Saved data entries:
--- START ---
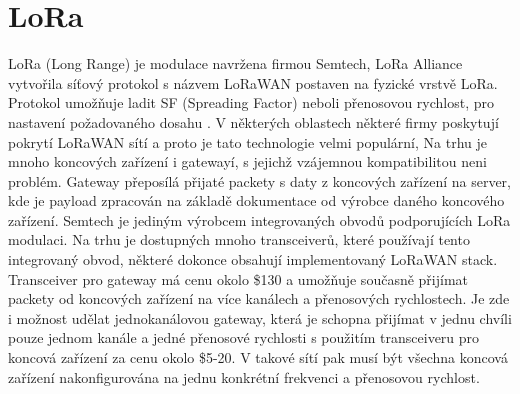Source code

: \section{LoRa}
LoRa (Long Range) je modulace navržena firmou Semtech, LoRa Alliance vytvořila síťový protokol s názvem LoRaWAN postaven na fyzické vrstvě LoRa.
Protokol umožňuje ladit SF (Spreading Factor) neboli přenosovou rychlost, pro nastavení požadovaného dosahu \cite{lorawan_specification}.
V některých oblastech některé firmy poskytují pokrytí LoRaWAN sítí a proto je tato technologie velmi populární, Na trhu je mnoho koncových zařízení i gatewayí, s jejichž vzájemnou kompatibilitou neni problém. Gateway přeposílá přijaté packety s daty z koncových zařízení na server, kde je payload zpracován na základě dokumentace od výrobce daného koncového zařízení.
Semtech je jediným výrobcem integrovaných obvodů podporujících LoRa modulaci. Na trhu je dostupných mnoho transceiverů, které používají tento integrovaný obvod, některé dokonce obsahují implementovaný LoRaWAN stack.
Transceiver pro gateway má cenu okolo \$130 a umožňuje současně přijímat packety od koncových zařízení na více kanálech a přenosových rychlostech. Je zde i možnost udělat jednokanálovou gateway, která je schopna přijímat v jednu chvíli pouze jednom kanále a jedné přenosové rychlosti s použitím transceiveru pro koncová zařízení za cenu okolo \$5-20. V takové sítí pak musí být všechna koncová zařízení nakonfigurována na jednu konkrétní frekvenci a přenosovou rychlost.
--- END ---
Requirement:
Your answer should be every line above that contains the word "umožňuje".

Written response:
Protokol umožňuje ladit SF (Spreading Factor) neboli přenosovou rychlost, pro nastavení požadovaného dosahu \cite{lorawan_specification}.
Transceiver pro gateway má cenu okolo \$130 a umožňuje současně přijímat packety od koncových zařízení na více kanálech a přenosových rychlostech. Je zde i možnost udělat jednokanálovou gateway, která je schopna přijímat v jednu chvíli pouze jednom kanále a jedné přenosové rychlosti s použitím transceiveru pro koncová zařízení za cenu okolo \$5-20. V takové sítí pak musí být všechna koncová zařízení nakonfigurována na jednu konkrétní frekvenci a přenosovou rychlost.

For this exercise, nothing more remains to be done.